The transition phase from education to employment can be quite overwhelming, and at times, well completely and utterly baffling and that is ok! In fact, it is completely normal to have those kinds of feelings. For many graduates, the gap between education and the working world is huge and for new graduates this can come as a complete shock to the system.
In college, you are almost spoon-fed and guided towards making the right choices, feedback received is consistent and expected. You have guidelines to follow, your whole experience is shepherd by your lecturers, tutors, and academic staff. Apart from the mandatory contributions, a great deal of legwork is done for you.
On the contrary, there is a sudden shift in feedback and support once you enter the realms of employment. The nature of the feedback will change. At college, it is very structured: you submit work for review, you receive formative feedback; based upon that you submit your assignment and receive summative feedback on that. At work (formal performance reviews aside), feedback will be very ad-hoc; there will be a tendency for your line manager to provide it when they feel that you need it.

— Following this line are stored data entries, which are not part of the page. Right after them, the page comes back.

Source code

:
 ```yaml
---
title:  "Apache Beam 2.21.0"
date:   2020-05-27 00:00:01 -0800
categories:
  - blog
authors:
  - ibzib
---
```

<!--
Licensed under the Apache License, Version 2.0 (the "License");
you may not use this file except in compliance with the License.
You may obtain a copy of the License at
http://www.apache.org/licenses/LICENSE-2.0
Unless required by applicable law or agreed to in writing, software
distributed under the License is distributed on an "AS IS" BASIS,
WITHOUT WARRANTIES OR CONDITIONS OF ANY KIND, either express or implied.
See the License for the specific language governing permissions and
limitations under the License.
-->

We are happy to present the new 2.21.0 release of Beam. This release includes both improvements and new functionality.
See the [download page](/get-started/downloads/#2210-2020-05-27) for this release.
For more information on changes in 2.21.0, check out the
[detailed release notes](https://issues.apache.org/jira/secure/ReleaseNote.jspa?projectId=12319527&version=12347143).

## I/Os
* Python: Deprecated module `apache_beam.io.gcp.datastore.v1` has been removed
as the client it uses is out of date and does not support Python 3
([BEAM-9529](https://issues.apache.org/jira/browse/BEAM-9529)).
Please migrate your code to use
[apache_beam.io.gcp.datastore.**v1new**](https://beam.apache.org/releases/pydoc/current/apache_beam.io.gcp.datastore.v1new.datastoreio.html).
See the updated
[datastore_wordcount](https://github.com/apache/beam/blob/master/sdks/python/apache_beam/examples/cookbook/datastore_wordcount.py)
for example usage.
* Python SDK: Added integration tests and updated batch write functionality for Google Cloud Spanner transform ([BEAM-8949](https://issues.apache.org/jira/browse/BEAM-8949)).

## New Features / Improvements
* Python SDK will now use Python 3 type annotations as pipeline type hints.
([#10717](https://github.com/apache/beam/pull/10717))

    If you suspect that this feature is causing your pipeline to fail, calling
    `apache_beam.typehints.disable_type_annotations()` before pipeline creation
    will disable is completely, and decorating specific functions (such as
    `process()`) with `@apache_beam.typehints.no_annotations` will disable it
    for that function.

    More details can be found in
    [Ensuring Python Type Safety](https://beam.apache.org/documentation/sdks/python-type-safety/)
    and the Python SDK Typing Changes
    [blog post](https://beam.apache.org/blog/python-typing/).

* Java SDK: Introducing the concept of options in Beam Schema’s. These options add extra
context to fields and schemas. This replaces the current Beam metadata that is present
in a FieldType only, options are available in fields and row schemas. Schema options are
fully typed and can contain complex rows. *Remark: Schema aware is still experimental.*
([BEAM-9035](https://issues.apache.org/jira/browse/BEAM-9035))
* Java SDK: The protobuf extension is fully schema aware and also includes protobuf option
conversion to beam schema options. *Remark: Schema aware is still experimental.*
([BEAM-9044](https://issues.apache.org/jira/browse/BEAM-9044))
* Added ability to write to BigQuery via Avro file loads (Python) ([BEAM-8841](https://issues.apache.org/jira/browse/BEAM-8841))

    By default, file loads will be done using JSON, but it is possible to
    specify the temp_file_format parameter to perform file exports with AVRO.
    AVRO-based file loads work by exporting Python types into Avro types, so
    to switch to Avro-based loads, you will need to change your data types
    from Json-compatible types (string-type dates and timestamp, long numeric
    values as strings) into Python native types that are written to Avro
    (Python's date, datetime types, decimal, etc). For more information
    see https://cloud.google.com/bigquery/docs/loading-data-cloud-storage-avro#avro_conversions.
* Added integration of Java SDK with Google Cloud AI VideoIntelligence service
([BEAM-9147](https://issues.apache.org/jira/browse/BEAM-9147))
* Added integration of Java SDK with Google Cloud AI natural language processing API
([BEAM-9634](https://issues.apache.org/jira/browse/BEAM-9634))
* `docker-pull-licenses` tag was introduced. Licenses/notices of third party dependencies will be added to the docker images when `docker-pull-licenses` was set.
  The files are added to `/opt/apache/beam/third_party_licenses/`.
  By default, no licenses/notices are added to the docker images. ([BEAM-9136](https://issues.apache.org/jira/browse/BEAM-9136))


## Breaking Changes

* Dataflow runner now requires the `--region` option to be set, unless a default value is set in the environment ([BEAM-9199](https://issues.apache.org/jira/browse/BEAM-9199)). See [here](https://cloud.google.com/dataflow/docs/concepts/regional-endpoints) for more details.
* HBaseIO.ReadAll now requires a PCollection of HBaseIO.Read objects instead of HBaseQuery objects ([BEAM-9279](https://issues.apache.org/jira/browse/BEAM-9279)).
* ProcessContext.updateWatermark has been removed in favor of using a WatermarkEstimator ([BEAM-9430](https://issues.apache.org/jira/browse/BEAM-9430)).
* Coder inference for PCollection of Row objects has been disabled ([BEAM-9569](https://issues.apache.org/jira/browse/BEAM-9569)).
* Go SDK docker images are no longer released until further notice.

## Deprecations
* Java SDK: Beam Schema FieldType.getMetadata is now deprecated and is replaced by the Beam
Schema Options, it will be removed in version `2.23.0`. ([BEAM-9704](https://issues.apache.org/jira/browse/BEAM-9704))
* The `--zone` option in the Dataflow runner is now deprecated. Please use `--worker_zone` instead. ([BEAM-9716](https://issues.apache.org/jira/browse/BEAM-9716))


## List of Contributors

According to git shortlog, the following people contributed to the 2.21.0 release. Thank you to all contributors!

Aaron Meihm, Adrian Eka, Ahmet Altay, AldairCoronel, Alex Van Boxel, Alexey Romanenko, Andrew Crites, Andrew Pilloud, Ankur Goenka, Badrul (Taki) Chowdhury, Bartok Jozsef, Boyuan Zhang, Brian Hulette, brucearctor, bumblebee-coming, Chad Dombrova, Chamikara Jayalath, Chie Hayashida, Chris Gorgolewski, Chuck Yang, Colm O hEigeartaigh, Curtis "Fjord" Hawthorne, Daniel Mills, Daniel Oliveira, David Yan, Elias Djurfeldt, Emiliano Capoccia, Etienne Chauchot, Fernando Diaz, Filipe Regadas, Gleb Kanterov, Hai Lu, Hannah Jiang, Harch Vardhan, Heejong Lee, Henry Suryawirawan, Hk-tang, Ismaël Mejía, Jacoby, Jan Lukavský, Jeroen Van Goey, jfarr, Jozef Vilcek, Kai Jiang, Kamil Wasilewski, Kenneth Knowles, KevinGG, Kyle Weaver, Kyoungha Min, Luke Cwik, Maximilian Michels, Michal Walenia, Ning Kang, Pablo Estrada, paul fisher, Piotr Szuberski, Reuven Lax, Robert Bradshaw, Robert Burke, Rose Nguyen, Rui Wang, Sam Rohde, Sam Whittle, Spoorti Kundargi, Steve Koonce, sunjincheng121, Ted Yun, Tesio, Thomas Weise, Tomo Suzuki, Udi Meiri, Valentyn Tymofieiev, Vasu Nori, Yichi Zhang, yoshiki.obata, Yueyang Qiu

Your relationships at work will also differ quite substantially. Whilst at college, you can converse and build relationships with like-minded individuals who share many similarities with you, in some cases even your age. There is a great deal of choice in who you decide to spend your days with. On the other hand, at work you may find yourself building relationships in a strategic manner, partly developing friendships, but partly building a strong network of colleagues that can add to your career and help you in your professional development.
Naturally, some graduates find the transition into the workplace stress-free and smooth, others however struggle, sometimes quite significantly. Although there are ways in which students can prepare themselves before making that giant leap, there are also ways in which companies can help and ease the transition period.
For one, employers may adopt an induction period, where new graduates are able to shadow more experienced employees. This can have a positive impact on the initial experience a new graduate has upon entering the business. This softer approach allows for increased time to process changes, responsibilities and general changes of environment.
Mentoring is another great way of easing the transition period. New employees are assigned a mentor who will check in on them and support them for a period of time until they feel able to work independently and confidently. This strategy allows for employee relationships to form more naturally and also creates a more neighborly environment.
Quite clearly, the employer can do a great deal to make the transition period pleasant for new employees, however this should not be expected, rather students should look for ways of preparing for the world of work, giving themselves the best start. This doesn’t have to be overly-complicated either, simply asking for advice from more experienced friends/ family members that have been through a similar experience is a great place to start. Visiting www.glassdoor.com is also an uncomplicated and effective means of understanding the general ethos of the employer through company reviews, these reviews allow for new starters to better prepare themselves for the standards of that company and so not be taken by surprise by anything!